*** Block opens ***
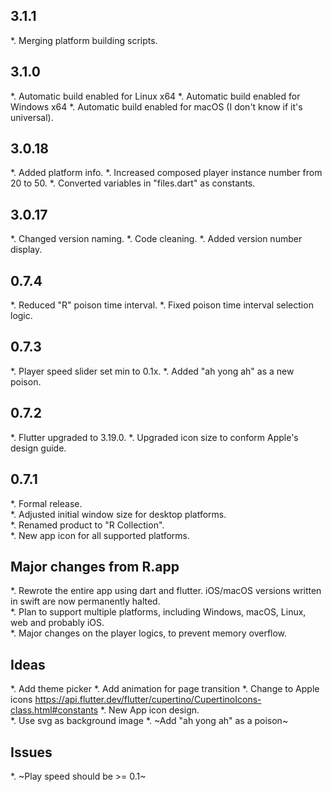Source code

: ## 3.1.1
*. Merging platform building scripts.

## 3.1.0
*. Automatic build enabled for Linux x64
*. Automatic build enabled for Windows x64
*. Automatic build enabled for macOS (I don't know if it's universal).

## 3.0.18
*. Added platform info.
*. Increased composed player instance number from 20 to 50.
*. Converted variables in "files.dart" as constants.

## 3.0.17
*. Changed version naming.
*. Code cleaning.
*. Added version number display.

## 0.7.4
*. Reduced "R" poison time interval.
*. Fixed poison time interval selection logic.

## 0.7.3
*. Player speed slider set min to 0.1x.
*. Added "ah yong ah" as a new poison.

## 0.7.2
*. Flutter upgraded to 3.19.0.
*. Upgraded icon size to conform Apple's design guide.

## 0.7.1
*. Formal release.  
*. Adjusted initial window size for desktop platforms.  
*. Renamed product to "R Collection".  
*. New app icon for all supported platforms.  

## Major changes from R.app
*. Rewrote the entire app using dart and flutter. iOS/macOS versions written in swift are now permanently halted.  
*. Plan to support multiple platforms, including Windows, macOS, Linux, web and probably iOS.  
*. Major changes on the player logics, to prevent memory overflow.  


## Ideas
*. Add theme picker
*. Add animation for page transition
*. Change to Apple icons https://api.flutter.dev/flutter/cupertino/CupertinoIcons-class.html#constants
*. New App icon design.  
*. Use svg as background image
*. ~Add "ah yong ah" as a poison~


## Issues
*. ~Play speed should be >= 0.1~
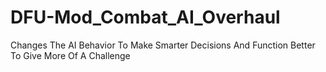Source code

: # DFU-Mod_Combat_AI_Overhaul
 Changes The AI Behavior To Make Smarter Decisions And Function Better To Give More Of A Challenge
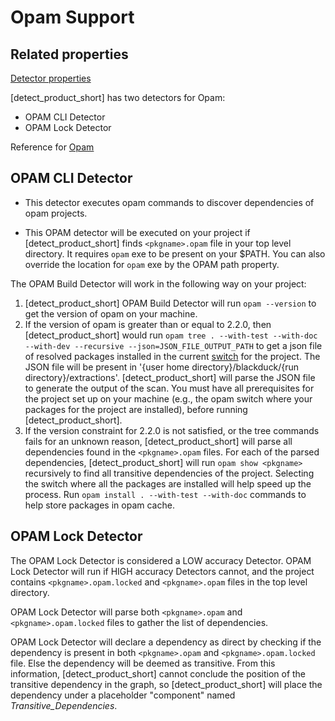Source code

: # Opam Support

## Related properties

[Detector properties](../properties/detectors/opam.md)

[detect_product_short] has two detectors for Opam:

* OPAM CLI Detector
* OPAM Lock Detector

Reference for [Opam](https://opam.ocaml.org/)

## OPAM CLI Detector

* This detector executes opam commands to discover dependencies of opam projects.

* This OPAM detector will be executed on your project if [detect_product_short] finds `<pkgname>.opam` file in your top level directory. It requires `opam`
exe to be present on your $PATH. You can also override the location for `opam` exe by the OPAM path property.

The OPAM Build Detector will work in the following way on your project:

1. [detect_product_short] OPAM Build Detector will run `opam --version` to get the version of opam on your machine.
2. If the version of opam is greater than or equal to 2.2.0, then [detect_product_short] would run `opam tree . --with-test --with-doc --with-dev --recursive --json=JSON_FILE_OUTPUT_PATH`
to get a json file of resolved packages installed in the current [switch](https://ocaml.org/docs/opam-switch-introduction#opam-switch-introduction) for the project. 
The JSON file will be present in '{user home directory}/blackduck/{run directory}/extractions'. [detect_product_short] will parse the JSON file to generate the output of the scan.
<note type="note">You must have all prerequisites for the project set up on your machine (e.g., the opam switch where your packages for the project are installed), before running [detect_product_short].</note>
3. If the version constraint for 2.2.0 is not satisfied, or the tree commands fails for an unknown reason, [detect_product_short] will parse all dependencies found in the `<pkgname>.opam` files.
   For each of the parsed dependencies, [detect_product_short]  will run `opam show <pkgname>` recursively to find all transitive dependencies of the project.
   <note type="tip">Selecting the switch where all the packages are installed will help speed up the process.
   Run `opam install . --with-test --with-doc` commands to help store packages in opam cache.</note>

## OPAM Lock Detector

The OPAM Lock Detector is considered a LOW accuracy Detector. OPAM Lock Detector will run if HIGH accuracy Detectors cannot, and the project contains `<pkgname>.opam.locked` and `<pkgname>.opam` files in the top level directory.

OPAM Lock Detector will parse both `<pkgname>.opam` and `<pkgname>.opam.locked` files to gather the list of dependencies.

OPAM Lock Detector will declare a dependency as direct by checking if the dependency is present in both  `<pkgname>.opam` and `<pkgname>.opam.locked` file. Else the dependency will be deemed as transitive. 
From this information, [detect_product_short] cannot conclude the position of the transitive dependency in the graph, so [detect_product_short] will place the dependency under a placeholder "component" named *Transitive_Dependencies*.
*** Block closes ***
Where a line of the entries contains the word "packages", copy that line.

» Task solution
to get a json file of resolved packages installed in the current [switch](https://ocaml.org/docs/opam-switch-introduction#opam-switch-introduction) for the project. 
<note type="note">You must have all prerequisites for the project set up on your machine (e.g., the opam switch where your packages for the project are installed), before running [detect_product_short].</note>
   <note type="tip">Selecting the switch where all the packages are installed will help speed up the process.
   Run `opam install . --with-test --with-doc` commands to help store packages in opam cache.</note>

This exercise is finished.